Ночная трава - Модиано Патрик. Страница 12

— Я был недостаточно осмотрителен… Я позволил затянуть себя в одно скверное дело… Знаете, Жан, некоторые из тех, кто часто бывает в отеле «Юник», тесно связаны с Марокко…

Постепенно зал наполнялся людским гомоном, и за столиками напротив нас ужинало уже гораздо больше посетителей. Агхамури говорил тихо, и я не все мог расслышать из его слов. Да, отель «Юник» был точкой, где встречались определенные люди из Марокко и французы, имевшие с ними «дела»… Но что это были за «дела»? У того Жоржа с лунным лицом, о котором Поль Шастанье сказал, что он далеко не пай-мальчик, был в Марокко собственный отель… Поль Шастанье долгое время прожил в Касабланке… А Марсиано родом оттуда… А сам он, Агхамури, оказался среди этих людей благодаря другу из Марокко, который часто бывал в студенческом городке, хотя на самом деле занимал пост в посольстве — он был советником по вопросам безопасности…

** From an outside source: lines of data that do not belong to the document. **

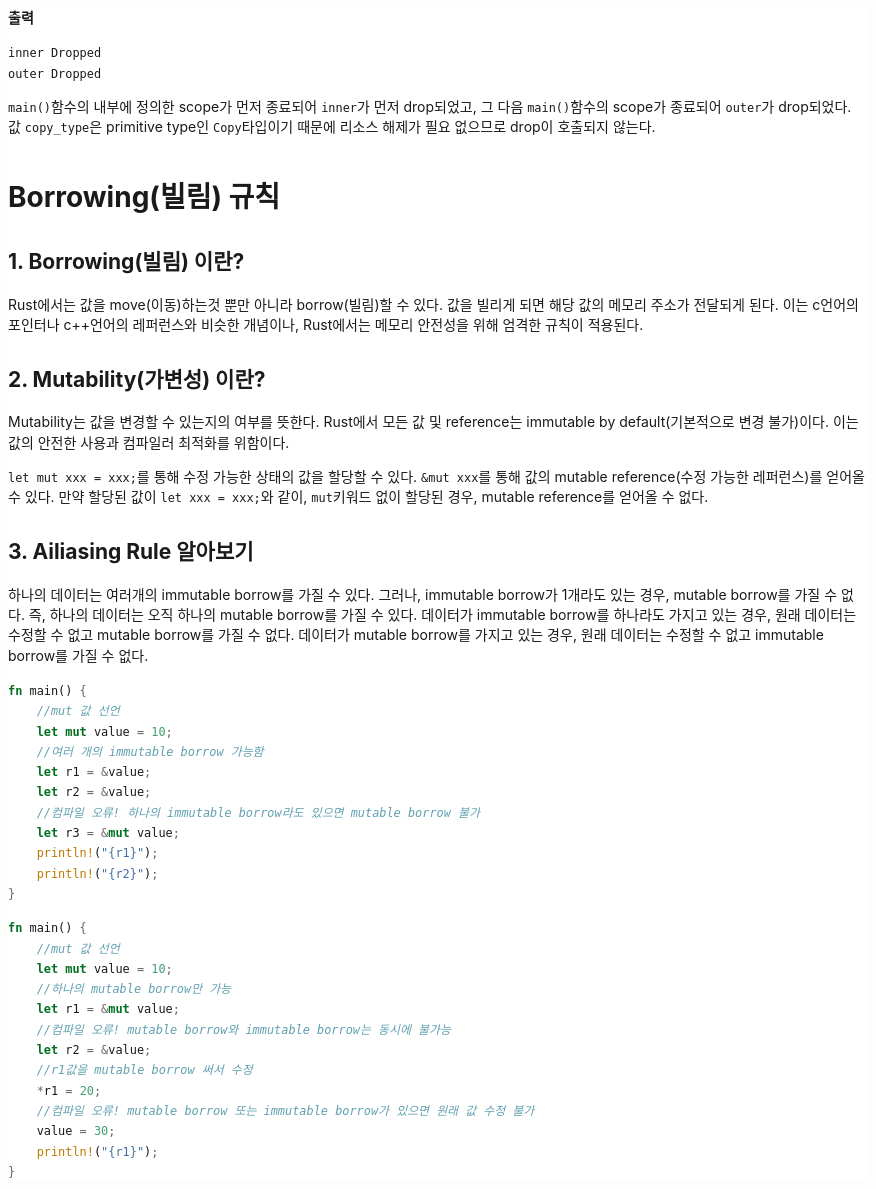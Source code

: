 **출력**

```
inner Dropped
outer Dropped
```

`main()`함수의 내부에 정의한 scope가 먼저 종료되어 `inner`가 먼저 drop되었고, 그 다음 `main()`함수의 scope가 종료되어 `outer`가 drop되었다.
값 `copy_type`은 primitive type인 `Copy`타입이기 때문에 리소스 해제가 필요 없으므로 drop이 호출되지 않는다.

# Borrowing(빌림) 규칙

## 1. Borrowing(빌림) 이란?

Rust에서는 값을 move(이동)하는것 뿐만 아니라 borrow(빌림)할 수 있다. 값을 빌리게 되면 해당 값의 메모리 주소가 전달되게 된다. 이는 c언어의 포인터나 c++언어의 레퍼런스와 비슷한 개념이나, Rust에서는 메모리 안전성을 위해 엄격한 규칙이 적용된다.

## 2. Mutability(가변성) 이란?

Mutability는 값을 변경할 수 있는지의 여부를 뜻한다. Rust에서 모든 값 및 reference는 immutable by default(기본적으로 변경 불가)이다. 이는 값의 안전한 사용과 컴파일러 최적화를 위함이다.

`let mut xxx = xxx;`를 통해 수정 가능한 상태의 값을 할당할 수 있다. `&mut xxx`를 통해 값의 mutable reference(수정 가능한 레퍼런스)를 얻어올 수 있다. 만약 할당된 값이 `let xxx = xxx;`와 같이, `mut`키워드 없이 할당된 경우, mutable reference를 얻어올 수 없다.

## 3. Ailiasing Rule 알아보기

하나의 데이터는 여러개의 immutable borrow를 가질 수 있다. 그러나, immutable borrow가 1개라도 있는 경우, mutable borrow를 가질 수 없다. 즉, 하나의 데이터는 오직 하나의 mutable borrow를 가질 수 있다. 데이터가 immutable borrow를 하나라도 가지고 있는 경우, 원래 데이터는 수정할 수 없고 mutable borrow를 가질 수 없다. 데이터가 mutable borrow를 가지고 있는 경우, 원래 데이터는 수정할 수 없고 immutable borrow를 가질 수 없다.

```rust
fn main() {
    //mut 값 선언
    let mut value = 10;
    //여러 개의 immutable borrow 가능함
    let r1 = &value;
    let r2 = &value;
    //컴파일 오류! 하나의 immutable borrow라도 있으면 mutable borrow 불가
    let r3 = &mut value;
    println!("{r1}");
    println!("{r2}");
}
```

```rust
fn main() {
    //mut 값 선언
    let mut value = 10;
    //하나의 mutable borrow만 가능
    let r1 = &mut value;
    //컴파일 오류! mutable borrow와 immutable borrow는 동시에 불가능
    let r2 = &value;
    //r1값을 mutable borrow 써서 수정
    *r1 = 20;
    //컴파일 오류! mutable borrow 또는 immutable borrow가 있으면 원래 값 수정 불가
    value = 30;
    println!("{r1}");
}
```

Он говорил все быстрее, и мне было сложно улавливать нить в потоке все новых подробностей. Может, он хотел сбросить с себя бремя, секрет, который слишком долго носил в себе в одиночку. Вдруг он осекся:

— Прошу прощения… Вам, должно быть, кажется, что это все не имеет отношения…

Вовсе нет. Я умел выслушивать людей. И даже когда совершенно не понимал, о чем мне говорят, я продолжал смотреть на собеседника во все глаза, проницательным взглядом, так что он был уверен, что нашел во мне внимательнейшего слушателя. Я мог думать совсем о другом, но не переставал пристально смотреть в глаза, точно жадно ловлю каждое его слово. Но с Агхамури все было иначе. Поскольку он был из тех, кто окружал Данни, я старался понять все. И надеялся, что он обронит пару слов о той «грязной истории», в которую, как он сказал, замешана Данни.

— Вам повезло… Вам не приходится копаться в этой грязи, как нам… У вас еще чистые руки…

В его последних словах будто звучал укор. Что он хотел сказать этим «нам»? Ему и Данни? Я взглянул на его руки. Кисти были тонкие, гораздо тоньше моих. И очень белые. Помню, руки Данни тоже поразили меня своим изяществом. У нее были очень узкие запястья.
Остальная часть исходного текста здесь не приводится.